Oxidative stress in STZ-DM kidney. (a–f) Sections immunostained with anti-8-OHdG, anti-AGEs and anti-RAGE as markers of cellar oxidative stress. (b) Strong 8-OHdG signals are observed in the cytoplasm of renal tubules. Some part of glomerulus is also positive for 8-OHdG (black arrowheads). (d) Renal tubules and glomerulus show strong AGEs immunoreactivity (red arrows and black arrowheads). (f) RAGE-positive cells are significantly increased in STZ-DM renal tissue. Red arrowheads in (f) indicate strong expression of RAGE protein. (g, h) Double immunostaining of calbindin1 and RAGE. Red arrowheads in (h) indicate strong expression of RAGE protein. No overlap of RAGE/calbindin1 expression is present in distal renal tubules (red arrows in h). Asterisk in (a) marks glomerulus.

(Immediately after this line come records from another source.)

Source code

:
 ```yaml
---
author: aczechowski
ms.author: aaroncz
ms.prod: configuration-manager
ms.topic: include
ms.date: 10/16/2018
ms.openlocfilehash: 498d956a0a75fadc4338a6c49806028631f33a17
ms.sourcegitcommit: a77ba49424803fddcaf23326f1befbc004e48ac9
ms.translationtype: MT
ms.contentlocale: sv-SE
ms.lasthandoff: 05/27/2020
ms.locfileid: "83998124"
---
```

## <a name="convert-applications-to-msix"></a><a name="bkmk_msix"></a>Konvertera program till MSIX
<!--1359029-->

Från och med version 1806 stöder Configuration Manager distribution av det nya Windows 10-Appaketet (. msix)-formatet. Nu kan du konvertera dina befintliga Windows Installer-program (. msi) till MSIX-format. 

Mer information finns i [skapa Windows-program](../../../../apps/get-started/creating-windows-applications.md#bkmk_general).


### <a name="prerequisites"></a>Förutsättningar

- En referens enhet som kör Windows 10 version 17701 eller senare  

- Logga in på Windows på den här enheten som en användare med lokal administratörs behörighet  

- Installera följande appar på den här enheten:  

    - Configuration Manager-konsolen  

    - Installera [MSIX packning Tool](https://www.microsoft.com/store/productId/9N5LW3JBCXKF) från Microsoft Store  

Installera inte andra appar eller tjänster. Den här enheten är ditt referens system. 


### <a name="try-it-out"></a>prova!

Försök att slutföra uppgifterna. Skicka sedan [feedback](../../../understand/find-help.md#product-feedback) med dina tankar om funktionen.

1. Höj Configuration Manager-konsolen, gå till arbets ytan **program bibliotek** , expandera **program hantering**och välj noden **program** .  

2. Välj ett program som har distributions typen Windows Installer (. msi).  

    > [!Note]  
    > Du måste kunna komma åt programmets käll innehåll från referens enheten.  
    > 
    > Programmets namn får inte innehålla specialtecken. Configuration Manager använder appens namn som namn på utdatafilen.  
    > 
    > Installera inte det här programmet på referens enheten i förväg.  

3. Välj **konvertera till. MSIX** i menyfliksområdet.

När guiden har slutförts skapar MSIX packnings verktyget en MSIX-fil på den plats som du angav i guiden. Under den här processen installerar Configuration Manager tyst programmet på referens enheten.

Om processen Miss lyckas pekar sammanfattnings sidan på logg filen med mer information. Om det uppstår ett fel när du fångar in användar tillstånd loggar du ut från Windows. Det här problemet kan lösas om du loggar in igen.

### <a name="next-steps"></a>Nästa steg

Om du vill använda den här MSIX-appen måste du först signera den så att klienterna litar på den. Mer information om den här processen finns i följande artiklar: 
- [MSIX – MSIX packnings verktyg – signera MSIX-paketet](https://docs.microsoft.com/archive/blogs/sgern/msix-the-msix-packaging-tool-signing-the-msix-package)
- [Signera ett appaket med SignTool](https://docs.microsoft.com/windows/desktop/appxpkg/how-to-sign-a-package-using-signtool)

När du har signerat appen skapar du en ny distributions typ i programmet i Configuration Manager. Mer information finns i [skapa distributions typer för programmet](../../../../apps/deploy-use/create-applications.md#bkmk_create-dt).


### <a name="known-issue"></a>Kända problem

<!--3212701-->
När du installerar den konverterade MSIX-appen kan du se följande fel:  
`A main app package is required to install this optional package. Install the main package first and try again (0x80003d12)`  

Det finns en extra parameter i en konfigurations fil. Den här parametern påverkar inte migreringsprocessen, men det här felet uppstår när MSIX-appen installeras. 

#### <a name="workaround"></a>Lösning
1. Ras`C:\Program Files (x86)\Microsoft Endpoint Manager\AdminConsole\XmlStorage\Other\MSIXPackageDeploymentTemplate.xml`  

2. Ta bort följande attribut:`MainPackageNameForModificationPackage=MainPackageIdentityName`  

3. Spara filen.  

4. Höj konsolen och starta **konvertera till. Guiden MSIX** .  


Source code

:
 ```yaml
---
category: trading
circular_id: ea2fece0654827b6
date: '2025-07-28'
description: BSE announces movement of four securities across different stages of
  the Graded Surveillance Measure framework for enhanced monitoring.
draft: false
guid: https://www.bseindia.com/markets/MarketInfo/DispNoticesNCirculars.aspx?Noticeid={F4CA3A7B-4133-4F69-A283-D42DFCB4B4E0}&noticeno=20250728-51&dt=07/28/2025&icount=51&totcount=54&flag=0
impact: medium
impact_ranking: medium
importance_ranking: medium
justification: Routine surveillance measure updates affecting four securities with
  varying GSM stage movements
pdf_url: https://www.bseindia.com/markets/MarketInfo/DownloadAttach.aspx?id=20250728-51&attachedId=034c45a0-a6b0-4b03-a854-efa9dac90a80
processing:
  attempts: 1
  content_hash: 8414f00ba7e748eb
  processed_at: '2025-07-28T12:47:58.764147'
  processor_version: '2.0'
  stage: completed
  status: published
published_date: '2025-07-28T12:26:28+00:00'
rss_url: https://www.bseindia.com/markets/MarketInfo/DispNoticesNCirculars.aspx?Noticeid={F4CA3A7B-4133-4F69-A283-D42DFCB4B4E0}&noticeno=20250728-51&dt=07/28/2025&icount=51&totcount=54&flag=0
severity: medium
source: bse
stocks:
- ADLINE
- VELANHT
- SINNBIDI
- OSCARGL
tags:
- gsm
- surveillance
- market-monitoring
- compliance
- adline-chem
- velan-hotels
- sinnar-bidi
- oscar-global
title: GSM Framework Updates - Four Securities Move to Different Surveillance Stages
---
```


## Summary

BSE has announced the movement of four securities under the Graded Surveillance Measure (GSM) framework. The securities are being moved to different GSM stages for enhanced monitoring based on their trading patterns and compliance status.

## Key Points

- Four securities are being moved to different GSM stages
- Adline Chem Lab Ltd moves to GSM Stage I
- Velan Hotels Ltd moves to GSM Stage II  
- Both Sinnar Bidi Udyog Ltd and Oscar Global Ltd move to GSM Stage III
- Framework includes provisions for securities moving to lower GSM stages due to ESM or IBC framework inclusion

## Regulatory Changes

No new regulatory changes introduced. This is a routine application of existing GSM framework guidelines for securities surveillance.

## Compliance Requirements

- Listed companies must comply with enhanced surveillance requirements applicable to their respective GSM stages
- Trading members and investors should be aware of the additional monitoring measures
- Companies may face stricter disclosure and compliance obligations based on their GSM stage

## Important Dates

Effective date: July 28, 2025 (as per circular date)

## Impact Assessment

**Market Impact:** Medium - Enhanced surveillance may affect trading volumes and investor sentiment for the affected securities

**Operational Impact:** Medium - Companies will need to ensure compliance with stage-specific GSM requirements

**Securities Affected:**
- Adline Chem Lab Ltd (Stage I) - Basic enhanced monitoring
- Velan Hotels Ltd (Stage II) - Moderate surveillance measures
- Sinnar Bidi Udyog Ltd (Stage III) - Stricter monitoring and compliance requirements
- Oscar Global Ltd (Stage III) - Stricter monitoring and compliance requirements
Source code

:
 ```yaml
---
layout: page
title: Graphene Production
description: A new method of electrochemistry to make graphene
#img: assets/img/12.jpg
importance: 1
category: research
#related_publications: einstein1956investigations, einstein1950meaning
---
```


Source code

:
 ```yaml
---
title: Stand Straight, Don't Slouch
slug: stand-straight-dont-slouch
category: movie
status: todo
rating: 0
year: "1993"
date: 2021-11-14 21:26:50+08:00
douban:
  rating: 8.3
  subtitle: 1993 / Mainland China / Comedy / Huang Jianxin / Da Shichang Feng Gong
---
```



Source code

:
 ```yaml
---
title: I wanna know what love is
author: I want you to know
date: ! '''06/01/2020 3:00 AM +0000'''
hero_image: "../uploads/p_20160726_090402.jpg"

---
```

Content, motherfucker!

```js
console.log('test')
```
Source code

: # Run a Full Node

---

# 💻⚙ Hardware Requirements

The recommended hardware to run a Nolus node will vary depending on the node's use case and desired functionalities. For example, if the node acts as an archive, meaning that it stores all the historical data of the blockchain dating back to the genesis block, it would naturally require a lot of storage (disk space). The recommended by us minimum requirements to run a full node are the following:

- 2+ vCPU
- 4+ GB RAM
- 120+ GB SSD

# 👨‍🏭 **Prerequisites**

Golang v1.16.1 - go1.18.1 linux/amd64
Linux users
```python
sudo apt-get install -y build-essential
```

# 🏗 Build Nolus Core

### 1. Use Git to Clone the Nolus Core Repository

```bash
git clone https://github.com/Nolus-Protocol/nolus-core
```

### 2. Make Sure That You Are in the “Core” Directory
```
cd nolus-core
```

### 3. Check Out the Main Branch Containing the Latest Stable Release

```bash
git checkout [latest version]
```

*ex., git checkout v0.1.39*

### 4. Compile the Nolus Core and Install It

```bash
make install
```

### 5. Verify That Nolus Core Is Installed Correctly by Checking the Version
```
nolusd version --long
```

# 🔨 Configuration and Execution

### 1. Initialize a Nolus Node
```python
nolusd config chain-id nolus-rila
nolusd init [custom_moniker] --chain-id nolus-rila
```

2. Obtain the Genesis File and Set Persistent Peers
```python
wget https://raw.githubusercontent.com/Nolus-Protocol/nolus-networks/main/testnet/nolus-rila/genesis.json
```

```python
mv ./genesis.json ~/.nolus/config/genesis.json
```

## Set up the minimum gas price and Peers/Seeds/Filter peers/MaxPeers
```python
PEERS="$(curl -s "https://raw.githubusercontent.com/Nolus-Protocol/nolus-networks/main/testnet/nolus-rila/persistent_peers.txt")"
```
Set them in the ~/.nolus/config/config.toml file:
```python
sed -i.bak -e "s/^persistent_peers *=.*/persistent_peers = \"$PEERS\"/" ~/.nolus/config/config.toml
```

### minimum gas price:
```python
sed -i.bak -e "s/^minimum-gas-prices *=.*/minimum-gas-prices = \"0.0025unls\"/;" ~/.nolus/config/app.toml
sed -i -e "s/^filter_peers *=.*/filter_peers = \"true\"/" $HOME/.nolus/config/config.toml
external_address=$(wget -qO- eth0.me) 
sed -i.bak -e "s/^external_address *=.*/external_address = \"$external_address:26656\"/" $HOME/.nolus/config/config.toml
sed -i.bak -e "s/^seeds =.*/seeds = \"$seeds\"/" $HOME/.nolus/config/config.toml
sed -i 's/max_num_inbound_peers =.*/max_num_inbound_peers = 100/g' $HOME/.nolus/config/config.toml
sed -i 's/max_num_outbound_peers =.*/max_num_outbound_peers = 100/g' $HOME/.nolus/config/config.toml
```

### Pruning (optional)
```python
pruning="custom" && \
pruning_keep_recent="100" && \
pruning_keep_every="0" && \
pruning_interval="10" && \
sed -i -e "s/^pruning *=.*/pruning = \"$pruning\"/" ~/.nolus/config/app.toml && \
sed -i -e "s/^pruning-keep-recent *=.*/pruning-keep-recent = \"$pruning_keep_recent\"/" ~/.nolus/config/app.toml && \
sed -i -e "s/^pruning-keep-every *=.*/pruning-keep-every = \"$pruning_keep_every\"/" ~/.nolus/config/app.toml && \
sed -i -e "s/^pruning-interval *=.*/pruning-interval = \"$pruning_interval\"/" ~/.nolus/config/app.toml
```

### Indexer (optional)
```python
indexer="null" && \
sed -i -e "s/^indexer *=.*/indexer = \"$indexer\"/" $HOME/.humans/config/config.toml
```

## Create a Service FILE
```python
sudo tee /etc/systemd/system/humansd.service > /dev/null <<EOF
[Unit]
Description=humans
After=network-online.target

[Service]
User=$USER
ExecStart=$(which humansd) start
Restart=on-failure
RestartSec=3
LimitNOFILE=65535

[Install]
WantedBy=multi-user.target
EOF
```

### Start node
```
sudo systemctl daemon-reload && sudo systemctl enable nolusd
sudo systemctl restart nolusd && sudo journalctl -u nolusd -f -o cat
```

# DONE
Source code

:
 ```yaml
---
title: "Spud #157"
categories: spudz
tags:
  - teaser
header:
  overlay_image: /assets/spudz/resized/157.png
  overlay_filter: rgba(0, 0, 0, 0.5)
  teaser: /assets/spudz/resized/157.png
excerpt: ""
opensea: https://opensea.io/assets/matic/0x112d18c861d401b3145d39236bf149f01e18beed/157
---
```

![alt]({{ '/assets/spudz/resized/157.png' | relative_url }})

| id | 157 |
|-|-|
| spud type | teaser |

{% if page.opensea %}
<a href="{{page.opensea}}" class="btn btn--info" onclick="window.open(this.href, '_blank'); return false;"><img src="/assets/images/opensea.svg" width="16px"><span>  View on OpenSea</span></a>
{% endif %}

Signal detection was carried out with DAB (brown signal) and 3,3'-diaminobenzidine tetrahydrochloride dihydrate (HistoGreen; green signal), and sections were counterstained with hematoxylin or light green. Bars = 50 μm (a–d, g, h) and 100 μm (e, f). (i) qRT-PCR of RAGE genes. Transcript levels normalized to S18-RNA values. Error bars indicate the means ± SD (n = 6): in RAGE: 0.09 ± 0.004 for non-DM kidney and 0.79 ± 0.28 for STZ-DM kidney. Statistical significance was determined by unpaired Student’s t-test.

Fig. 5.

Increasing mitochondrial mass in STZ-DM kidney. (a, b) Sections immunostained with MT-CO1, a molecular marker of mitochondria. (b) STZ-DM renal tissues show strong expression of MT-CO1. Bars = 50 μm (a, b). (c) Quantitative estimation of mitochondrial marker gene expression in STZ-DM kidney. qRT-PCR of, MT-CO1, Letm1, Lamp1 and CTSD (main components of autophagy and the lysosomal system). Transcript levels normalized to S18-RNA values. Error bars indicate the means ± SD (n = 5); in MT-CO1: 45.8 ± 6.85 for non-DM kidney and 54.8 ± 4.46 for STZ-DM kidney; Letm1: 0.27 ± 0.08 for non-DM kidney and 0.37 ± 0.03 for STZ-DM kidney; Lamp1: 40.9 ± 5.12 for non-DM kidney and 60.3 ± 21.97 for STZ-DM kidney; CTSD: 30.0 ± 3.05 for non-DM kidney and 48.3 ± 9.97 for STZ-DM kidney. Statistical significance was determined by paired Student’s t-test.